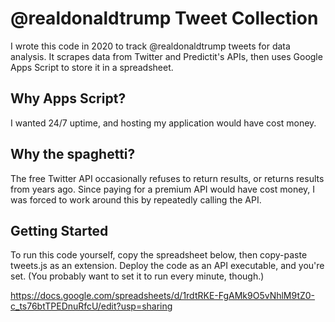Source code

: # @realdonaldtrump Tweet Collection

I wrote this code in 2020 to track @realdonaldtrump tweets for data analysis. It scrapes data from Twitter and Predictit's APIs, then uses Google Apps Script to store it in a spreadsheet. 

## Why Apps Script?

I wanted 24/7 uptime, and hosting my application would have cost money.

## Why the spaghetti?

The free Twitter API occasionally refuses to return results, or returns results from years ago. Since paying for a premium API would have cost money, I was forced to work around this by repeatedly calling the API.

## Getting Started

To run this code yourself, copy the spreadsheet below, then copy-paste tweets.js as an extension. Deploy the code as an API executable, and you're set. (You probably want to set it to run every minute, though.)

https://docs.google.com/spreadsheets/d/1rdtRKE-FgAMk9O5vNhlM9tZ0-c_ts76btTPEDnuRfcU/edit?usp=sharing
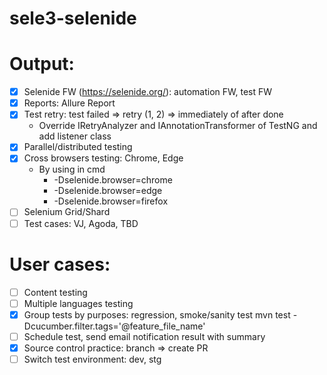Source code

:# sele3-selenide

# Output:

- [x] Selenide FW (https://selenide.org/): automation FW, test FW
- [x] Reports: Allure Report
- [x] Test retry: test failed => retry (1, 2) => immediately of after done 
  - Override IRetryAnalyzer and IAnnotationTransformer of TestNG and add listener class
- [x] Parallel/distributed testing
- [x] Cross browsers testing: Chrome, Edge
  - By using in cmd
      - -Dselenide.browser=chrome
      - -Dselenide.browser=edge
      - -Dselenide.browser=firefox
- [ ] Selenium Grid/Shard
- [ ] Test cases: VJ, Agoda, TBD

# User cases:
- [ ] Content testing
- [ ] Multiple languages testing
- [x] Group tests by purposes: regression, smoke/sanity test
      mvn test -Dcucumber.filter.tags='@feature_file_name'
- [ ] Schedule test, send email notification result with summary
- [x] Source control practice: branch => create PR
- [ ] Switch test environment: dev, stg
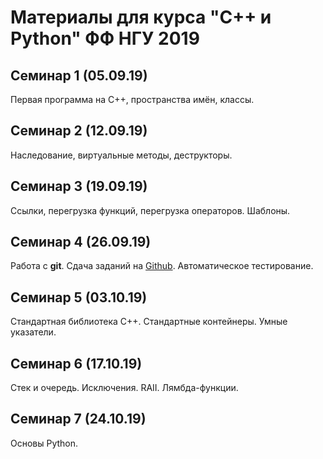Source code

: # Материалы для курса "С++ и Python" ФФ НГУ 2019

## Семинар 1 (05.09.19)

Первая программа на C++, пространства имён, классы.

## Семинар 2 (12.09.19)

Наследование, виртуальные методы, деструкторы.

## Семинар 3 (19.09.19)

Ссылки, перегрузка функций, перегрузка операторов. Шаблоны.

## Семинар 4 (26.09.19)

Работа с **git**. Сдача заданий на [Github](https://github.com/). Автоматическое тестирование.

## Семинар 5 (03.10.19)

Стандартная библиотека C++. Стандартные контейнеры. Умные указатели.

## Семинар 6 (17.10.19)

Стек и очередь. Исключения. RAII. Лямбда-функции.

## Семинар 7 (24.10.19)

Основы Python.

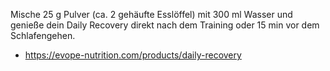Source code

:Mische 25 g Pulver (ca. 2 gehäufte Esslöffel) mit 300 ml Wasser und genieße dein Daily Recovery direkt nach dem Training oder 15 min vor dem Schlafengehen. 

- https://evope-nutrition.com/products/daily-recovery
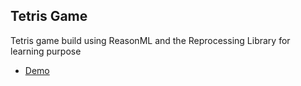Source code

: Tetris Game
---

Tetris game build using ReasonML and the Reprocessing Library for learning purpose
- [Demo](https://eye1994.github.io/tetris-game-reason/)
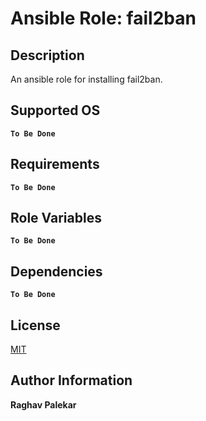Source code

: # Ansible Role: fail2ban

## Description

An ansible role for installing fail2ban.

## Supported OS

**__`To Be Done`__**

## Requirements

**__`To Be Done`__**

## Role Variables

**__`To Be Done`__**

## Dependencies

**__`To Be Done`__**

## License

[MIT](http://opensource.org/licenses/MIT)

## Author Information

**__Raghav Palekar__**
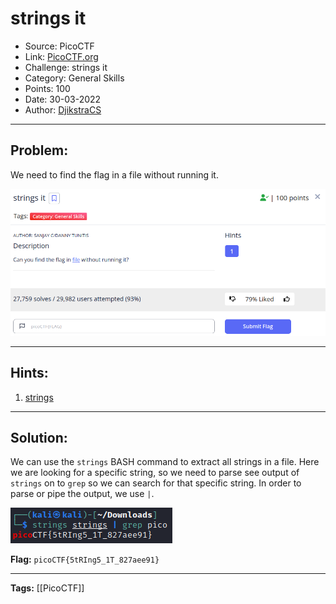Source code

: # strings it
* Source: PicoCTF
* Link: [PicoCTF.org](https://picoctf.org/)
* Challenge: strings it
* Category: General Skills
* Points: 100
* Date: 30-03-2022
* Author: [DjikstraCS](https://github.com/DjikstraCS)

---
## Problem:
We need to find the flag in a file without running it.

![](./attachments/Pasted%20image%2020220330163647.png)

---
## Hints:
1. [strings](https://linux.die.net/man/1/strings)

---
## Solution:
We can use the `strings` BASH command to extract all strings in a file. Here we are looking for a specific string, so we need to parse see output of `strings` on to `grep` so we can search for that specific string. In order to parse or pipe the output, we use `|`.

![](./attachments/Pasted%20image%2020220330164418.png)

**Flag:** `picoCTF{5tRIng5_1T_827aee91}`

---
**Tags:** [[PicoCTF]]
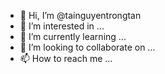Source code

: - 👋 Hi, I’m @tainguyentrongtan
- 👀 I’m interested in ...
- 🌱 I’m currently learning ...
- 💞️ I’m looking to collaborate on ...
- 📫 How to reach me ...

<!---
tainguyentrongtan/tainguyentrongtan is a ✨ special ✨ repository because its `README.md` (this file) appears on your GitHub profile.
You can click the Preview link to take a look at your changes.
--->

- [Your objective]
Rewrite the data above exactly as given, but omit the images.

- [Output below]
Source code

: # @realdonaldtrump Tweet Collection

I wrote this code in 2020 to track @realdonaldtrump tweets for data analysis. It scrapes data from Twitter and Predictit's APIs, then uses Google Apps Script to store it in a spreadsheet. 

## Why Apps Script?

I wanted 24/7 uptime, and hosting my application would have cost money.

## Why the spaghetti?

The free Twitter API occasionally refuses to return results, or returns results from years ago. Since paying for a premium API would have cost money, I was forced to work around this by repeatedly calling the API.

## Getting Started

To run this code yourself, copy the spreadsheet below, then copy-paste tweets.js as an extension. Deploy the code as an API executable, and you're set. (You probably want to set it to run every minute, though.)

https://docs.google.com/spreadsheets/d/1rdtRKE-FgAMk9O5vNhlM9tZ0-c_ts76btTPEDnuRfcU/edit?usp=sharing
Source code

:# sele3-selenide

# Output:

- [x] Selenide FW (https://selenide.org/): automation FW, test FW
- [x] Reports: Allure Report
- [x] Test retry: test failed => retry (1, 2) => immediately of after done 
  - Override IRetryAnalyzer and IAnnotationTransformer of TestNG and add listener class
- [x] Parallel/distributed testing
- [x] Cross browsers testing: Chrome, Edge
  - By using in cmd
      - -Dselenide.browser=chrome
      - -Dselenide.browser=edge
      - -Dselenide.browser=firefox
- [ ] Selenium Grid/Shard
- [ ] Test cases: VJ, Agoda, TBD

# User cases:
- [ ] Content testing
- [ ] Multiple languages testing
- [x] Group tests by purposes: regression, smoke/sanity test
      mvn test -Dcucumber.filter.tags='@feature_file_name'
- [ ] Schedule test, send email notification result with summary
- [x] Source control practice: branch => create PR
- [ ] Switch test environment: dev, stg
Source code

: # Материалы для курса "С++ и Python" ФФ НГУ 2019

## Семинар 1 (05.09.19)

Первая программа на C++, пространства имён, классы.

## Семинар 2 (12.09.19)

Наследование, виртуальные методы, деструкторы.

## Семинар 3 (19.09.19)

Ссылки, перегрузка функций, перегрузка операторов. Шаблоны.

## Семинар 4 (26.09.19)

Работа с **git**. Сдача заданий на [Github](https://github.com/). Автоматическое тестирование.

## Семинар 5 (03.10.19)

Стандартная библиотека C++. Стандартные контейнеры. Умные указатели.

## Семинар 6 (17.10.19)

Стек и очередь. Исключения. RAII. Лямбда-функции.

## Семинар 7 (24.10.19)

Основы Python.

Source code

:Mische 25 g Pulver (ca. 2 gehäufte Esslöffel) mit 300 ml Wasser und genieße dein Daily Recovery direkt nach dem Training oder 15 min vor dem Schlafengehen. 

- https://evope-nutrition.com/products/daily-recovery
Source code

: Tetris Game
---

Tetris game build using ReasonML and the Reprocessing Library for learning purpose
- [Demo](https://eye1994.github.io/tetris-game-reason/)
Source code

: # Ansible Role: fail2ban

## Description

An ansible role for installing fail2ban.

## Supported OS

**__`To Be Done`__**

## Requirements

**__`To Be Done`__**

## Role Variables

**__`To Be Done`__**

## Dependencies

**__`To Be Done`__**

## License

[MIT](http://opensource.org/licenses/MIT)

## Author Information

**__Raghav Palekar__**
Source code

: # strings it
* Source: PicoCTF
* Link: [PicoCTF.org](https://picoctf.org/)
* Challenge: strings it
* Category: General Skills
* Points: 100
* Date: 30-03-2022
* Author: [DjikstraCS](https://github.com/DjikstraCS)

---
## Problem:
We need to find the flag in a file without running it.

![](./attachments/Pasted%20image%2020220330163647.png)

---
## Hints:
1. [strings](https://linux.die.net/man/1/strings)

---
## Solution:
We can use the `strings` BASH command to extract all strings in a file. Here we are looking for a specific string, so we need to parse see output of `strings` on to `grep` so we can search for that specific string. In order to parse or pipe the output, we use `|`.

![](./attachments/Pasted%20image%2020220330164418.png)

**Flag:** `picoCTF{5tRIng5_1T_827aee91}`

---
**Tags:** [[PicoCTF]]
Source code

: - 👋 Hi, I’m @tainguyentrongtan
- 👀 I’m interested in ...
- 🌱 I’m currently learning ...
- 💞️ I’m looking to collaborate on ...
- 📫 How to reach me ...

<!---
tainguyentrongtan/tainguyentrongtan is a ✨ special ✨ repository because its `README.md` (this file) appears on your GitHub profile.
You can click the Preview link to take a look at your changes.
--->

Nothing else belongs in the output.